**GOAL OF THE EXERCISE**
Starting at the first line of the records below, reproduce every line up to and including the line with "degree of one.", but leave out all pictures.

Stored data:
□ □ □

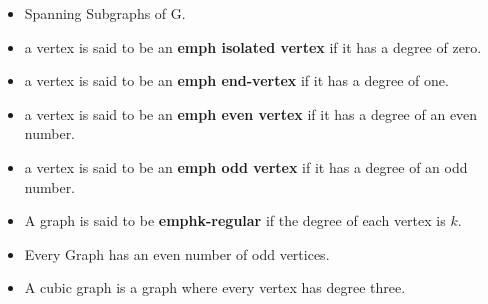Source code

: \documentclass[]{report}
\begin{document}
\begin{itemize}
\item Spanning Subgraphs of G.
\item a vertex is said to be an \textbf{emph{ isolated vertex}} if it has a degree of zero.
\item a vertex is said to be an \textbf{emph{ end-vertex}} if it has a degree of one.
\item a vertex is said to be an \textbf{emph{ even vertex}} if it has a degree of an even number.
\item a vertex is said to be an \textbf{emph{ odd vertex}} if it has a degree of an odd number.
\item A graph is said to be \textbf{emph{k-regular}} if the degree of each vertex is $k$. 
\item Every Graph has an even number of odd vertices.
\item A cubic graph is a graph where every vertex has degree three.
\end{itemize}
\end{document}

□ □ □

**WRITTEN ANSWER**
Source code

: \documentclass[]{report}
\begin{document}
\begin{itemize}
\item Spanning Subgraphs of G.
\item a vertex is said to be an \textbf{emph{ isolated vertex}} if it has a degree of zero.
\item a vertex is said to be an \textbf{emph{ end-vertex}} if it has a degree of one.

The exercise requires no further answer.